DATA RECORDS:
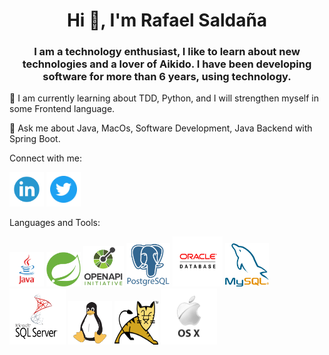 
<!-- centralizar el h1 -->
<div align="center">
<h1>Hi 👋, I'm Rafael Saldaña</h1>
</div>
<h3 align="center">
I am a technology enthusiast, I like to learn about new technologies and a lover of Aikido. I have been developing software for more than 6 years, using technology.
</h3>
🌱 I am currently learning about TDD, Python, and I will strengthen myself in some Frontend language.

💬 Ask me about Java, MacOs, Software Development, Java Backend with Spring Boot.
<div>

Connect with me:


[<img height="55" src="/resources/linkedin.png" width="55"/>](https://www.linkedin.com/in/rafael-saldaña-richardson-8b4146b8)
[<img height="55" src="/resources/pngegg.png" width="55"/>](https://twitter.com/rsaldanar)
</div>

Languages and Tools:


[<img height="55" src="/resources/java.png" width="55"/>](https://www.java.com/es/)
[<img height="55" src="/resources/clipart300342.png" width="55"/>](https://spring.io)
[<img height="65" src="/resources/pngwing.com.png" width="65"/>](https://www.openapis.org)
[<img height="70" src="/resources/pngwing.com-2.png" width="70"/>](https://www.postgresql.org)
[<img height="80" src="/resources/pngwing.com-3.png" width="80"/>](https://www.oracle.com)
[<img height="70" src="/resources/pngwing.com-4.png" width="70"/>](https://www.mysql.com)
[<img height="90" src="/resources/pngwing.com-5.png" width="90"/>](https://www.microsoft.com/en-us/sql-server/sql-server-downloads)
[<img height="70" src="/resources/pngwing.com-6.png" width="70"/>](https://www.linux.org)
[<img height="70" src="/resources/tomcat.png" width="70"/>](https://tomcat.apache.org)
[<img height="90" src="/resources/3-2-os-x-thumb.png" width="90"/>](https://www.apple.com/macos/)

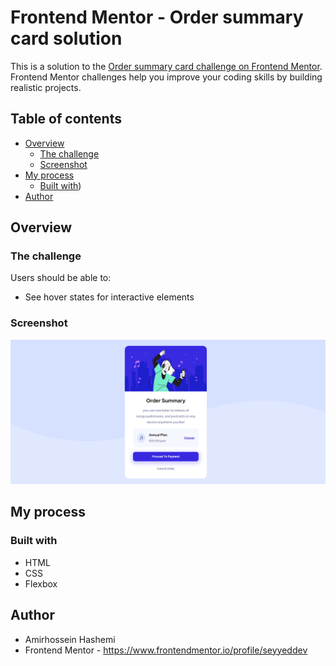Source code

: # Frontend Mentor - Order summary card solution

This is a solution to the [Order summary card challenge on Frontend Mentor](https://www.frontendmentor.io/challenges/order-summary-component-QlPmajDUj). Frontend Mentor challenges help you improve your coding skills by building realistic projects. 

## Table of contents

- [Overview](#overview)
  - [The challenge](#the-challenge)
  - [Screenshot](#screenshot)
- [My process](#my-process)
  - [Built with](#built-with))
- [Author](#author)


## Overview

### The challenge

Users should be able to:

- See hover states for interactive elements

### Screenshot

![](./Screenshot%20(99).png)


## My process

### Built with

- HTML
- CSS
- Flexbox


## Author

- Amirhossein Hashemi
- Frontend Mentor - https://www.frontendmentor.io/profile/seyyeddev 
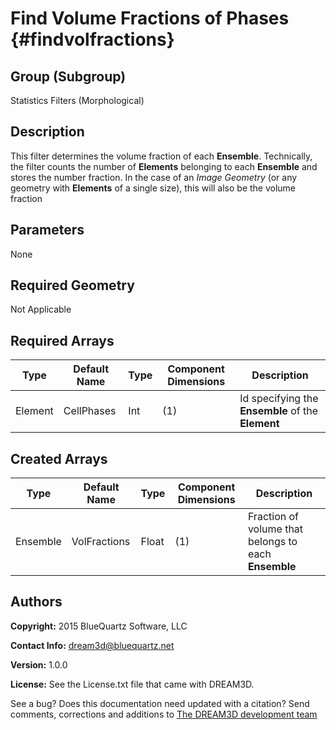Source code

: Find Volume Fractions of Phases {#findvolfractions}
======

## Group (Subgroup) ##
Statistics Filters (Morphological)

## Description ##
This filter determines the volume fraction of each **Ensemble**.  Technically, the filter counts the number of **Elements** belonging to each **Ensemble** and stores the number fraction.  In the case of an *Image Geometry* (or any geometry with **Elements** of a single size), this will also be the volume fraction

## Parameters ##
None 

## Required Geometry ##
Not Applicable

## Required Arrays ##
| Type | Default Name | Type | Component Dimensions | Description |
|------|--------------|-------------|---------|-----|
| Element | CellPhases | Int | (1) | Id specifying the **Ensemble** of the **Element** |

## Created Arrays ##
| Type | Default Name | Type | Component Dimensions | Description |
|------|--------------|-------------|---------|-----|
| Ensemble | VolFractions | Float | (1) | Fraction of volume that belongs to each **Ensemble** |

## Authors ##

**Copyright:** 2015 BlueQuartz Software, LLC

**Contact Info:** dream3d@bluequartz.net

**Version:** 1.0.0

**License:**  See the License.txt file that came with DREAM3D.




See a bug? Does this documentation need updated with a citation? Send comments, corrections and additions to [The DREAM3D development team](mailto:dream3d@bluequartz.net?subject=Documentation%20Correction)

WORK TO COMPLETE: All of the listing above must be output exactly, except for its pictures.

COMPLETED TASK:
<!-- centralizar el h1 -->
<div align="center">
<h1>Hi 👋, I'm Rafael Saldaña</h1>
</div>
<h3 align="center">
I am a technology enthusiast, I like to learn about new technologies and a lover of Aikido. I have been developing software for more than 6 years, using technology.
</h3>
🌱 I am currently learning about TDD, Python, and I will strengthen myself in some Frontend language.

💬 Ask me about Java, MacOs, Software Development, Java Backend with Spring Boot.
<div>

Connect with me:


[<img height="55" src="/resources/linkedin.png" width="55"/>](https://www.linkedin.com/in/rafael-saldaña-richardson-8b4146b8)
[<img height="55" src="/resources/pngegg.png" width="55"/>](https://twitter.com/rsaldanar)
</div>

Languages and Tools:


[<img height="55" src="/resources/java.png" width="55"/>](https://www.java.com/es/)
[<img height="55" src="/resources/clipart300342.png" width="55"/>](https://spring.io)
[<img height="65" src="/resources/pngwing.com.png" width="65"/>](https://www.openapis.org)
[<img height="70" src="/resources/pngwing.com-2.png" width="70"/>](https://www.postgresql.org)
[<img height="80" src="/resources/pngwing.com-3.png" width="80"/>](https://www.oracle.com)
[<img height="70" src="/resources/pngwing.com-4.png" width="70"/>](https://www.mysql.com)
[<img height="90" src="/resources/pngwing.com-5.png" width="90"/>](https://www.microsoft.com/en-us/sql-server/sql-server-downloads)
[<img height="70" src="/resources/pngwing.com-6.png" width="70"/>](https://www.linux.org)
[<img height="70" src="/resources/tomcat.png" width="70"/>](https://tomcat.apache.org)
[<img height="90" src="/resources/3-2-os-x-thumb.png" width="90"/>](https://www.apple.com/macos/)

Source code

: # Frontend Mentor - Order summary card solution

This is a solution to the [Order summary card challenge on Frontend Mentor](https://www.frontendmentor.io/challenges/order-summary-component-QlPmajDUj). Frontend Mentor challenges help you improve your coding skills by building realistic projects. 

## Table of contents

- [Overview](#overview)
  - [The challenge](#the-challenge)
  - [Screenshot](#screenshot)
- [My process](#my-process)
  - [Built with](#built-with))
- [Author](#author)


## Overview

### The challenge

Users should be able to:

- See hover states for interactive elements

### Screenshot

![](./Screenshot%20(99).png)


## My process

### Built with

- HTML
- CSS
- Flexbox


## Author

- Amirhossein Hashemi
- Frontend Mentor - https://www.frontendmentor.io/profile/seyyeddev 
Source code

: Find Volume Fractions of Phases {#findvolfractions}
======

## Group (Subgroup) ##
Statistics Filters (Morphological)

## Description ##
This filter determines the volume fraction of each **Ensemble**.  Technically, the filter counts the number of **Elements** belonging to each **Ensemble** and stores the number fraction.  In the case of an *Image Geometry* (or any geometry with **Elements** of a single size), this will also be the volume fraction

## Parameters ##
None 

## Required Geometry ##
Not Applicable

## Required Arrays ##
| Type | Default Name | Type | Component Dimensions | Description |
|------|--------------|-------------|---------|-----|
| Element | CellPhases | Int | (1) | Id specifying the **Ensemble** of the **Element** |

## Created Arrays ##
| Type | Default Name | Type | Component Dimensions | Description |
|------|--------------|-------------|---------|-----|
| Ensemble | VolFractions | Float | (1) | Fraction of volume that belongs to each **Ensemble** |

## Authors ##

**Copyright:** 2015 BlueQuartz Software, LLC

**Contact Info:** dream3d@bluequartz.net

**Version:** 1.0.0

**License:**  See the License.txt file that came with DREAM3D.




See a bug? Does this documentation need updated with a citation? Send comments, corrections and additions to [The DREAM3D development team](mailto:dream3d@bluequartz.net?subject=Documentation%20Correction)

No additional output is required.